Bolyai wasn't warning his son off gambling, or poetry, or a poorly chosen love affair. He was trying to keep him away from non-Euclidean geometry.


Staging an intervention to keep a child out of math trouble comes off as comic to the modern reader. But in the early nineteenth century, as Amir Alexander ably demonstrates in Duel at Dawn, mathematics was viewed as a passion on par with poetry—an occupation that could lift a youth like Janos Bolyai to exalted heights, and just as quickly fling him into death or dissolution.


At the heart of Alexander's book is the story of Evariste Galois, the French mathematician who died at 20 in the titular duel. In his short life he managed to revolutionize algebra in a series of papers begun in his late teens—with time left over to serve two prison sentences for political insurrection and to court the 16-year-old girl whose honor eventually demanded his presence at the dueling ground. His life was romantic, to be sure—but not as romantic as the usual accounts have it. The story of Galois frantically writing his treatise on equations the night before his death, familiar to all aspiring mathematicians via E. T. Bell's account in Men of Mathematics, is a fabrication. And the extent of Galois's rejection by the mathematical grandees of the time was greatly exaggerated, not least by Galois himself. In prison for threatening the King's life, he wrote:

"I tell no one that I owe anything of value in my work to his advice or encouragement. I do not say so because it would be a lie. If I addressed anything to the important men of science or of the world (and I grant the distinction between the two [is] at times imperceptible) I swear it would not be thanks."

The quote encapsulates the character of Galois as Alexander presents him: an impetuous, peevish adolescent whose mathematical brilliance is matched only by his ability to make trouble and enemies.
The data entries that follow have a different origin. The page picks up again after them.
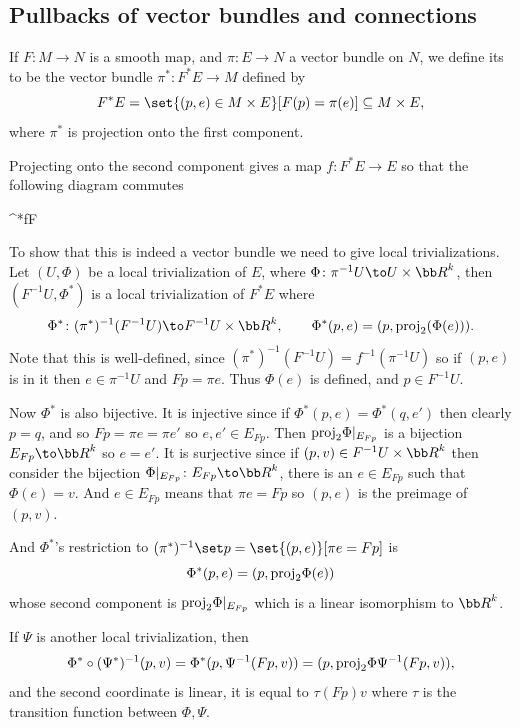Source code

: \subsection{Pullbacks of vector bundles and connections}

\bdefn

    If $F\colon M\to N$ is a smooth map, and $\pi\colon E\to N$ a vector bundle on $N$, we define its 
    to be the vector bundle $\pi^*\colon F^*E\to M$ defined by
    $$ F^*E = \set{(p,e)\in M\times E}[F(p)=\pi(e)] \subseteq M\times E , $$
    where $\pi^*$ is projection onto the first component.

\edefn

Projecting onto the second component gives a map $f\colon F^*E\to E$ so that the following diagram commutes

    {\pi^*}{\pi}{f}{F}

To show that this is indeed a vector bundle we need to give local trivializations.
Let $(U,\Phi)$ be a local trivialization of $E$, where $\Phi\colon\pi^{-1}U\to U\times\bR^k$, then $(F^{-1}U,\Phi^*)$ is a local trivialization of $F^*E$ where
$$ \Phi^*\colon(\pi^*)^{-1}(F^{-1}U) \to F^{-1}U\times\bR^k,\qquad \Phi^*(p,e) = (p,\proj_2(\Phi(e))) . $$
Note that this is well-defined, since $(\pi^*)^{-1}(F^{-1}U)=f^{-1}(\pi^{-1}U)$ so if $(p,e)$ is in it then $e\in\pi^{-1}U$ and $Fp=\pi e$.
Thus $\Phi(e)$ is defined, and $p\in F^{-1}U$.

Now $\Phi^*$ is also bijective.
It is injective since if $\Phi^*(p,e)=\Phi^*(q,e')$ then clearly $p=q$, and so $Fp=\pi e=\pi e'$ so $e,e'\in E_{Fp}$.
Then $\proj_2\Phi|_{E_{Fp}}$ is a bijection $E_{Fp}\to\bR^k$ so $e=e'$.
It is surjective since if $(p,v)\in F^{-1}U\times\bR^k$ then consider the bijection $\Phi|_{E_{Fp}}\colon E_{Fp}\to\bR^k$, there is an $e\in E_{Fp}$ such that
$\Phi(e)=v$.
And $e\in E_{Fp}$ means that $\pi e=Fp$ so $(p,e)$ is the preimage of $(p,v)$.

And $\Phi^*$'s restriction to $(\pi^*)^{-1}\set p=\set{(p,e)}[\pi e=Fp]$ is
$$ \Phi^*(p,e) = (p,\proj_2\Phi(e)) $$
whose second component is $\proj_2\Phi|_{E_{Fp}}$ which is a linear isomorphism to $\bR^k$.

If $\Psi$ is another local trivialization, then
$$ \Phi^*\circ(\Psi^*)^{-1}(p,v) = \Phi^*(p,\Psi^{-1}(Fp,v)) = (p,\proj_2\Phi\Psi^{-1}(Fp,v)) , $$
and the second coordinate is linear, it is equal to $\tau(Fp)v$ where $\tau$ is the transition function between $\Phi,\Psi$.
But in the posthumous mythology his co-revolutionaries erected around his memory, he was an innocent martyr whose flame burned too bright to last. That trajectory, Alexander argues, is characteristic—almost obligatory—for the genius in the romantic era of Keats and Byron. The genius gazes (ideally with smoldering eyes) into transcendent realms of truth and beauty invisible to lesser beings, and is inevitably destroyed by proximity to absolute truth and/or the jealousy of the dim establishment. Whether this accurately describes the genius's biography is beside the point; it was the story the romantics wanted to tell each other, and to hear.


As Alexander details, other great mathematicians of the era had their life stories pressed into the same romantic cookie-cutter, despite the wide range of their actual circumstances. In Duel at Dawn we meet the affable algebraist Niels Abel, who died poor and consumptive at 26 after having been turned down for an academic job in Norway; the politically ultraconservative but mathematically avant-garde Augustin-Louis Cauchy, fired from his professorship for refusing to teach what he considered a watered-down calculus course; and Janos Bolyai himself, who successfully got to the bottom of the problem that had bested his father, but retreated into bitter seclusion after the great Gauss failed to acknowledge his victory. All these mathematicians were viewed by their eulogists as martyrs to their own genius, and victims of a world too stupid to appreciate their brilliance.


The history of math is by now a ground well gone-over by popular biography; Alexander is to be praised for venturing beyond the usual "greatest hits" to cover underexposed mathematicians like Cauchy and d'Alembert. While Duel at Dawn is too long, revisiting the same interpretive claims over and over with minor changes, Alexander's broad range and ear for a pungent quote keeps it readable.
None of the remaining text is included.